Evaluate Postfix Expression Using Stack in DSA C - Time & Space Complexity

We analyze how the time needed to evaluate a postfix expression changes as the expression gets longer.

We want to know how the number of steps grows with the size of the expression.

Analyze the time complexity of the following code snippet.

int evaluatePostfix(char* expr) {
    Stack s;
    initStack(&s); // Initialize the stack before use
    for (int i = 0; expr[i] != '\0'; i++) {
        if (isdigit(expr[i])) {
            push(&s, expr[i] - '0');
        } else {
            int val2 = pop(&s);
            int val1 = pop(&s);
            push(&s, applyOp(val1, val2, expr[i]));
        }
    }
    return pop(&s);
}
    

This code evaluates a postfix expression by scanning each character once and using a stack to compute the result.

Identify the loops, recursion, array traversals that repeat.

• Primary operation: Single loop scanning each character in the expression once.
• How many times: Exactly once per character in the input expression.

Each character is processed once, so the total steps grow directly with expression length.

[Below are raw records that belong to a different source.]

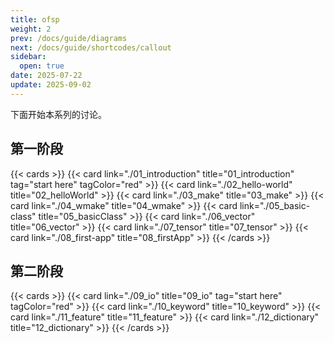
 ```yaml
---
title: ofsp
weight: 2
prev: /docs/guide/diagrams
next: /docs/guide/shortcodes/callout
sidebar:
  open: true
date: 2025-07-22
update: 2025-09-02
---
```


下面开始本系列的讨论。

## 第一阶段

{{< cards >}}
  {{< card link="./01_introduction" title="01_introduction" tag="start here" tagColor="red" >}}
  {{< card link="./02_hello-world" title="02_helloWorld" >}}
  {{< card link="./03_make" title="03_make" >}}
  {{< card link="./04_wmake" title="04_wmake" >}}
  {{< card link="./05_basic-class" title="05_basicClass" >}}
  {{< card link="./06_vector" title="06_vector" >}}
  {{< card link="./07_tensor" title="07_tensor" >}}
  {{< card link="./08_first-app" title="08_firstApp" >}}
{{< /cards >}}

## 第二阶段

{{< cards >}}
  {{< card link="./09_io" title="09_io" tag="start here" tagColor="red" >}}
  {{< card link="./10_keyword" title="10_keyword" >}}
  {{< card link="./11_feature" title="11_feature" >}}
  {{< card link="./12_dictionary" title="12_dictionary" >}}
{{< /cards >}}
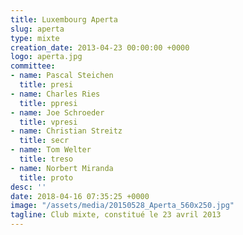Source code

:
 ```yaml
---
title: Luxembourg Aperta
slug: aperta
type: mixte
creation_date: 2013-04-23 00:00:00 +0000
logo: aperta.jpg
committee:
- name: Pascal Steichen
  title: presi
- name: Charles Ries
  title: ppresi
- name: Joe Schroeder
  title: vpresi
- name: Christian Streitz
  title: secr
- name: Tom Welter
  title: treso
- name: Norbert Miranda
  title: proto
desc: ''
date: 2018-04-16 07:35:25 +0000
image: "/assets/media/20150528_Aperta_560x250.jpg"
tagline: Club mixte, constitué le 23 avril 2013
---
```

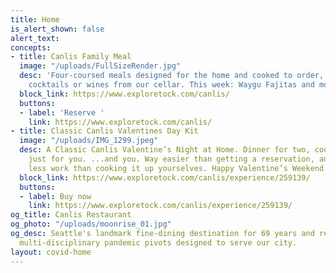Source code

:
 ```yaml
---
title: Home
is_alert_shown: false
alert_text: 
concepts:
- title: Canlis Family Meal
  image: "/uploads/FullSizeRender.jpg"
  desc: 'Four-coursed meals designed for the home and cooked to order, with ready-made
    cocktails or wines from our cellar. This week: Waygu Fajitas and more. '
  block_link: https://www.exploretock.com/canlis/
  buttons:
  - label: 'Reserve '
    link: https://www.exploretock.com/canlis/
- title: Classic Canlis Valentines Day Kit
  image: "/uploads/IMG_1299.jpeg"
  desc: A Classic Canlis Valentine’s Night at Home. Dinner for two, cooked by us,
    just for you. ...and you. Way easier than getting a reservation, and a whole lot
    less work than cooking it up yourselves. Happy Valentine’s Weekend!
  block_link: https://www.exploretock.com/canlis/experience/259139/
  buttons:
  - label: Buy now
    link: https://www.exploretock.com/canlis/experience/259139/
og_title: Canlis Restaurant
og_photo: "/uploads/moonrise_01.jpg"
og_desc: Seattle's landmark fine-dining destination for 69 years and recent home to
  multi-disciplinary pandemic pivots designed to serve our city.
layout: covid-home
---
```


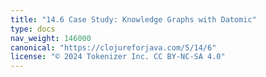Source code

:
 ```yaml
---
title: "14.6 Case Study: Knowledge Graphs with Datomic"
type: docs
nav_weight: 146000
canonical: "https://clojureforjava.com/5/14/6"
license: "© 2024 Tokenizer Inc. CC BY-NC-SA 4.0"
---
```

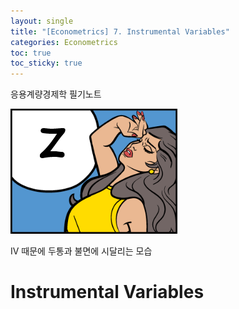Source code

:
 ```yaml
---
layout: single
title: "[Econometrics] 7. Instrumental Variables"
categories: Econometrics
toc: true
toc_sticky: true
---
```


응용계량경제학 필기노트



![image-20220518180802529](../../assets/images/2022-05-11-econometrics_7/image-20220518180802529.png)

IV 때문에 두통과 불면에 시달리는 모습




# Instrumental Variables

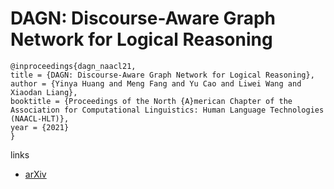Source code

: # DAGN: Discourse-Aware Graph Network for Logical Reasoning

```
@inproceedings{dagn_naacl21,
title = {DAGN: Discourse-Aware Graph Network for Logical Reasoning},
author = {Yinya Huang and Meng Fang and Yu Cao and Liwei Wang and Xiaodan Liang},
booktitle = {Proceedings of the North {A}merican Chapter of the Association for Computational Linguistics: Human Language Technologies (NAACL-HLT)},
year = {2021}
}
```

links
- [arXiv](https://arxiv.org/abs/2103.14349)
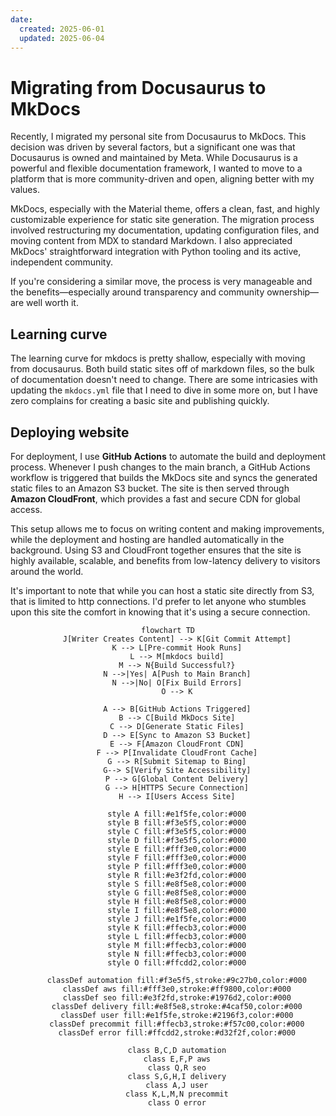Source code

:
 ```yaml
---
date:
  created: 2025-06-01
  updated: 2025-06-04
---
```


# Migrating from Docusaurus to MkDocs

Recently, I migrated my personal site from Docusaurus to MkDocs. This decision was driven by several factors, but a significant one was that Docusaurus is owned and maintained by Meta. While Docusaurus is a powerful and flexible documentation framework, I wanted to move to a platform that is more community-driven and open, aligning better with my values.

MkDocs, especially with the Material theme, offers a clean, fast, and highly customizable experience for static site generation. The migration process involved restructuring my documentation, updating configuration files, and moving content from MDX to standard Markdown. I also appreciated MkDocs' straightforward integration with Python tooling and its active, independent community.

If you're considering a similar move, the process is very manageable and the benefits—especially around transparency and community ownership—are well worth it.

## Learning curve

The learning curve for mkdocs is pretty shallow, especially with moving from docusaurus. Both build static sites off of markdown files, so the bulk of documentation doesn't need to change. There are some intricasies with updating the `mkdocs.yml` file that I need to dive in some more on, but I have zero complains for creating a basic site and publishing quickly.

## Deploying website

For deployment, I use **GitHub Actions** to automate the build and deployment process. Whenever I push changes to the main branch, a GitHub Actions workflow is triggered that builds the MkDocs site and syncs the generated static files to an Amazon S3 bucket. The site is then served through **Amazon CloudFront**, which provides a fast and secure CDN for global access.

This setup allows me to focus on writing content and making improvements, while the deployment and hosting are handled automatically in the background. Using S3 and CloudFront together ensures that the site is highly available, scalable, and benefits from low-latency delivery to visitors around the world.  

It's important to note that while you can host a static site directly from S3, that is limited to http connections. I'd prefer to let anyone who stumbles upon this site the comfort in knowing that it's using a secure connection.


<div style="text-align: center">

```mermaid
flowchart TD
    J[Writer Creates Content] --> K[Git Commit Attempt]
    K --> L[Pre-commit Hook Runs]
    L --> M[mkdocs build]
    M --> N{Build Successful?}
    N -->|Yes| A[Push to Main Branch]
    N -->|No| O[Fix Build Errors]
    O --> K
    
    A --> B[GitHub Actions Triggered]
    B --> C[Build MkDocs Site]
    C --> D[Generate Static Files]
    D --> E[Sync to Amazon S3 Bucket]
    E --> F[Amazon CloudFront CDN]
    F --> P[Invalidate CloudFront Cache]
    G --> R[Submit Sitemap to Bing]
    G--> S[Verify Site Accessibility]
    P --> G[Global Content Delivery]
    G --> H[HTTPS Secure Connection]
    H --> I[Users Access Site]
    
    style A fill:#e1f5fe,color:#000
    style B fill:#f3e5f5,color:#000
    style C fill:#f3e5f5,color:#000
    style D fill:#f3e5f5,color:#000
    style E fill:#fff3e0,color:#000
    style F fill:#fff3e0,color:#000
    style P fill:#fff3e0,color:#000
    style R fill:#e3f2fd,color:#000
    style S fill:#e8f5e8,color:#000
    style G fill:#e8f5e8,color:#000
    style H fill:#e8f5e8,color:#000
    style I fill:#e8f5e8,color:#000
    style J fill:#e1f5fe,color:#000
    style K fill:#ffecb3,color:#000
    style L fill:#ffecb3,color:#000
    style M fill:#ffecb3,color:#000
    style N fill:#ffecb3,color:#000
    style O fill:#ffcdd2,color:#000
    
    classDef automation fill:#f3e5f5,stroke:#9c27b0,color:#000
    classDef aws fill:#fff3e0,stroke:#ff9800,color:#000
    classDef seo fill:#e3f2fd,stroke:#1976d2,color:#000
    classDef delivery fill:#e8f5e8,stroke:#4caf50,color:#000
    classDef user fill:#e1f5fe,stroke:#2196f3,color:#000
    classDef precommit fill:#ffecb3,stroke:#f57c00,color:#000
    classDef error fill:#ffcdd2,stroke:#d32f2f,color:#000
    
    class B,C,D automation
    class E,F,P aws
    class Q,R seo
    class S,G,H,I delivery
    class A,J user
    class K,L,M,N precommit
    class O error
```
</div>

Input Size (n)	Approx. Operations
10	About 10 steps
100	About 100 steps
1000	About 1000 steps

Pattern observation: The work grows linearly as the expression gets longer.

Time Complexity: O(n)

This means the time to evaluate grows in direct proportion to the length of the postfix expression.

[X] Wrong: "Because of the stack operations, the time complexity is more than linear, maybe quadratic."

[OK] Correct: Each character is pushed or popped at most once, so stack operations add only constant work per character, keeping the total time linear.

Understanding this linear time complexity shows you can analyze how simple data structures like stacks help solve problems efficiently, a key skill in interviews.

"What if the expression included multi-digit numbers separated by spaces? How would the time complexity change?"